## WHAT YOU NEED TO DO
Make an exact copy of the listing underneath, skipping each picture.
━━━ SUPPLIED DATA ━━━
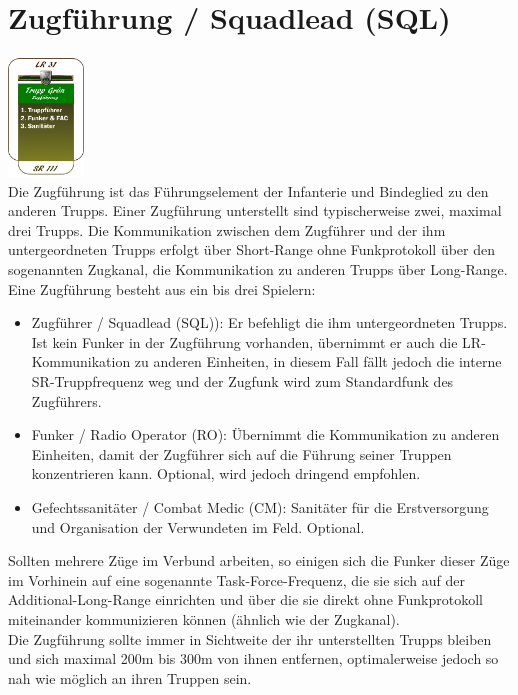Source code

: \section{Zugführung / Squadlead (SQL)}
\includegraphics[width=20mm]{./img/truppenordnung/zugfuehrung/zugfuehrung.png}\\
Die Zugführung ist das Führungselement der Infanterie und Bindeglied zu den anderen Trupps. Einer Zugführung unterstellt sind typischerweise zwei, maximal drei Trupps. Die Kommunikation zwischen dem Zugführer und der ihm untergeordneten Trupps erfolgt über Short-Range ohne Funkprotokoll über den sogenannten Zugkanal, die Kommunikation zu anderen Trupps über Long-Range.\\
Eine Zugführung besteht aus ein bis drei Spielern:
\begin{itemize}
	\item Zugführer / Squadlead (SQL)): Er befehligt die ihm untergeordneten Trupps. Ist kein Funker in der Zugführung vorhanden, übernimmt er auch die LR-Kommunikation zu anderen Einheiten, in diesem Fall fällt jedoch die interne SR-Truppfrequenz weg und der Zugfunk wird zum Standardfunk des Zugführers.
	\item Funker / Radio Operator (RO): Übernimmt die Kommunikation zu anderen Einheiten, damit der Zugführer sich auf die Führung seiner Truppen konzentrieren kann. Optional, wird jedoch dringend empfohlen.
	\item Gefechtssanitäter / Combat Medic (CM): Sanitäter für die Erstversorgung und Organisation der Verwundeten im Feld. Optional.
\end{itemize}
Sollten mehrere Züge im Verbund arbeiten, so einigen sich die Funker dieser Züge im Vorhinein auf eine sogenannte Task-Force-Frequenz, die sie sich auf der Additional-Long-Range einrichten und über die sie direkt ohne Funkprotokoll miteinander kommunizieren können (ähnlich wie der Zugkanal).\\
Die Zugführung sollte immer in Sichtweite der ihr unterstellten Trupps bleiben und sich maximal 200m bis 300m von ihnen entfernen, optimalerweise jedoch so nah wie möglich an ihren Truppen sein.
━━━
## RESPONSE TO THE TASK
Source code

: \section{Zugführung / Squadlead (SQL)}
\includegraphics[width=20mm]{./img/truppenordnung/zugfuehrung/zugfuehrung.png}\\
Die Zugführung ist das Führungselement der Infanterie und Bindeglied zu den anderen Trupps. Einer Zugführung unterstellt sind typischerweise zwei, maximal drei Trupps. Die Kommunikation zwischen dem Zugführer und der ihm untergeordneten Trupps erfolgt über Short-Range ohne Funkprotokoll über den sogenannten Zugkanal, die Kommunikation zu anderen Trupps über Long-Range.\\
Eine Zugführung besteht aus ein bis drei Spielern:
\begin{itemize}
	\item Zugführer / Squadlead (SQL)): Er befehligt die ihm untergeordneten Trupps. Ist kein Funker in der Zugführung vorhanden, übernimmt er auch die LR-Kommunikation zu anderen Einheiten, in diesem Fall fällt jedoch die interne SR-Truppfrequenz weg und der Zugfunk wird zum Standardfunk des Zugführers.
	\item Funker / Radio Operator (RO): Übernimmt die Kommunikation zu anderen Einheiten, damit der Zugführer sich auf die Führung seiner Truppen konzentrieren kann. Optional, wird jedoch dringend empfohlen.
	\item Gefechtssanitäter / Combat Medic (CM): Sanitäter für die Erstversorgung und Organisation der Verwundeten im Feld. Optional.
\end{itemize}
Sollten mehrere Züge im Verbund arbeiten, so einigen sich die Funker dieser Züge im Vorhinein auf eine sogenannte Task-Force-Frequenz, die sie sich auf der Additional-Long-Range einrichten und über die sie direkt ohne Funkprotokoll miteinander kommunizieren können (ähnlich wie der Zugkanal).\\
Die Zugführung sollte immer in Sichtweite der ihr unterstellten Trupps bleiben und sich maximal 200m bis 300m von ihnen entfernen, optimalerweise jedoch so nah wie möglich an ihren Truppen sein.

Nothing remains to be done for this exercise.